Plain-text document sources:
_ _ _ _ _

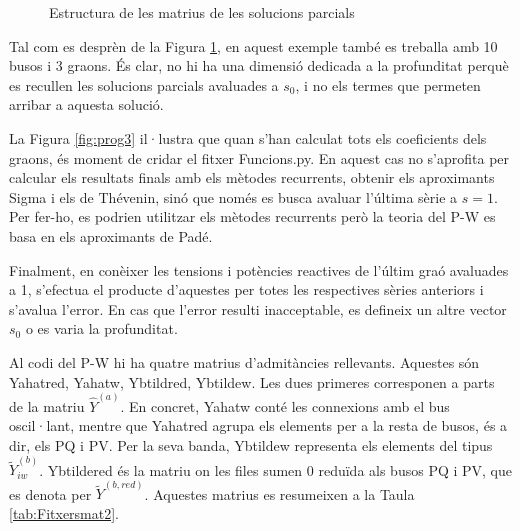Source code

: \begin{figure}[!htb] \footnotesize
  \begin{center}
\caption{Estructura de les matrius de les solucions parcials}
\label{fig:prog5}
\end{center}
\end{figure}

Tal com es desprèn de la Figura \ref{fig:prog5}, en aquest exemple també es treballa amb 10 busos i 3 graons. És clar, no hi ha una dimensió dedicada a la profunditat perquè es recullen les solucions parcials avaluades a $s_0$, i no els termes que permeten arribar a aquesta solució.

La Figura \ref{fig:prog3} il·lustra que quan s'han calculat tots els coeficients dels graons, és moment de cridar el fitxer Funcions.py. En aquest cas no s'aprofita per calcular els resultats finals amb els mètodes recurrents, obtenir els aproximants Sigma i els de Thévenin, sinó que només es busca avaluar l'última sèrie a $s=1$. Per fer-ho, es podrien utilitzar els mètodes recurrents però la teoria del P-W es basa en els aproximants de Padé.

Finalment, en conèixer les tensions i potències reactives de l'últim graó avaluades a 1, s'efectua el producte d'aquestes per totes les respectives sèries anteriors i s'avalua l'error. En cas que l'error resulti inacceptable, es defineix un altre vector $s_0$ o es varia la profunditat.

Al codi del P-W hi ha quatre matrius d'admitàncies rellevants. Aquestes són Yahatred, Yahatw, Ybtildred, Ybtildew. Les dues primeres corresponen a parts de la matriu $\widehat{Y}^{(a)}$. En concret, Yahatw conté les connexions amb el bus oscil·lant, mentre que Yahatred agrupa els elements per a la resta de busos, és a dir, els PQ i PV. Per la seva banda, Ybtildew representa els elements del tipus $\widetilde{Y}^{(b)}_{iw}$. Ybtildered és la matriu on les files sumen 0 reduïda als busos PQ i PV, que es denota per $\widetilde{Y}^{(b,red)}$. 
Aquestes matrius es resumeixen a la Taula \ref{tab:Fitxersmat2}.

_ _ _ _ _

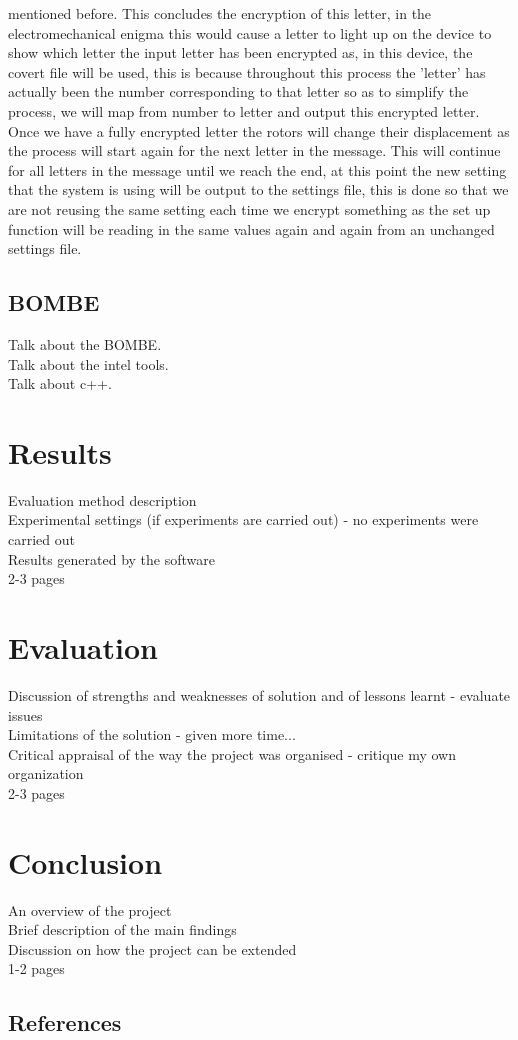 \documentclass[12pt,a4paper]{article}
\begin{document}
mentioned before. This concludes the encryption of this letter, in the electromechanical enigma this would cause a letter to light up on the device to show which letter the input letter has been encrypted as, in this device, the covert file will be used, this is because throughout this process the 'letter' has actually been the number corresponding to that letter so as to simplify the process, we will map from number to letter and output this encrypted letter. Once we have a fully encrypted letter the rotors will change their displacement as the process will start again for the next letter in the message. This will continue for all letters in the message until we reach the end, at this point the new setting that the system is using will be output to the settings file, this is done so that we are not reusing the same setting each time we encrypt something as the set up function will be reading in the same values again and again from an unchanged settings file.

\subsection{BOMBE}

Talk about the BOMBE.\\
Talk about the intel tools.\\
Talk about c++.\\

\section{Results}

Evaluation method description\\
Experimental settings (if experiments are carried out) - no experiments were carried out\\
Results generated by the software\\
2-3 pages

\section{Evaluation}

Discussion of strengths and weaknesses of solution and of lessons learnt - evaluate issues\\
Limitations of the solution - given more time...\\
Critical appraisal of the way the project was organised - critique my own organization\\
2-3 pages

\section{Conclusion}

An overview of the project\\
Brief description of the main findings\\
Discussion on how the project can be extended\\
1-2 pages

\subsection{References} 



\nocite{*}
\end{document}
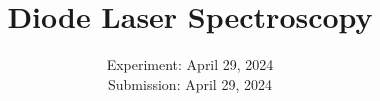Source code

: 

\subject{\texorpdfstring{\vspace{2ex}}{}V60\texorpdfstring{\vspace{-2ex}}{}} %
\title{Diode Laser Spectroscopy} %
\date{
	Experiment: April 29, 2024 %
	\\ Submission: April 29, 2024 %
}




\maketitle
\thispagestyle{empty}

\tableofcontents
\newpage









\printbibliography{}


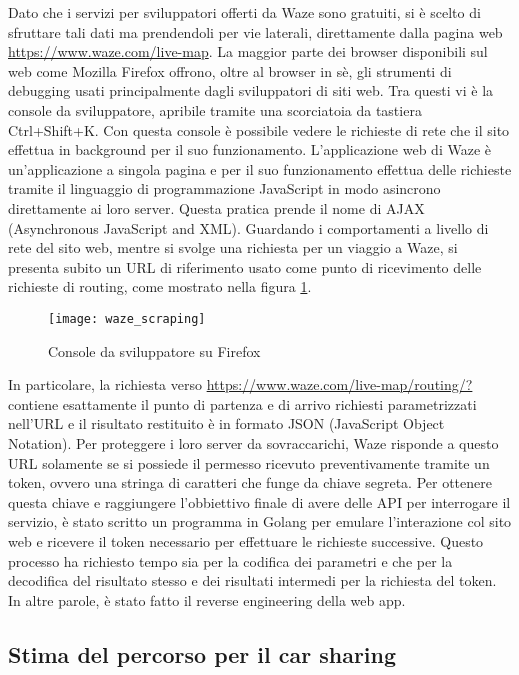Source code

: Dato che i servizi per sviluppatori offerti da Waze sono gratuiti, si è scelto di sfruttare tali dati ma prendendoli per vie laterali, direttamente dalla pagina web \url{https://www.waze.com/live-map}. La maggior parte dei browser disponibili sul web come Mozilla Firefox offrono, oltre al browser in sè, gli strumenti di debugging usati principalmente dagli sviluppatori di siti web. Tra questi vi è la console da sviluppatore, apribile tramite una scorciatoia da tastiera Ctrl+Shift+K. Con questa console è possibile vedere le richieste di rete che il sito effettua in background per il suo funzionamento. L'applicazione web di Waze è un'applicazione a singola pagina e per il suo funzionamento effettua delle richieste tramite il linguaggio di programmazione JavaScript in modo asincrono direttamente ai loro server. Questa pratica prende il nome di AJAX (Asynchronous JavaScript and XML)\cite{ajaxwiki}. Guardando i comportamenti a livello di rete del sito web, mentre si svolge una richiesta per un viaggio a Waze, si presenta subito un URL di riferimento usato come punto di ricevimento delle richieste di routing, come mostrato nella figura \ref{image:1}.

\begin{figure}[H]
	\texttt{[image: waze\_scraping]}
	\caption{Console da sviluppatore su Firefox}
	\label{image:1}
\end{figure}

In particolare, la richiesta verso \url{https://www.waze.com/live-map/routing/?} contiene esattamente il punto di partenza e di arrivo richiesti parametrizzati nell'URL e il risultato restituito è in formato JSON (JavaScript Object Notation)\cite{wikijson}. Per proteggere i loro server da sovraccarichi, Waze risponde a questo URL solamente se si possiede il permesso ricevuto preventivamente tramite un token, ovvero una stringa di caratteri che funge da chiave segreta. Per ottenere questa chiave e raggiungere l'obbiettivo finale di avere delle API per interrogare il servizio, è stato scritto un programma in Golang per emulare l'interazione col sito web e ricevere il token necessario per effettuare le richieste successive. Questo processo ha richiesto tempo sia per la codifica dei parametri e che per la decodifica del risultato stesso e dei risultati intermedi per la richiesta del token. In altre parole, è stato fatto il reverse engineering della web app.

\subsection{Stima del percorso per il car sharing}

_ _ _ _ _

Looking at each line of the records, count the ones where the word "caption" appears, and report only the count.

2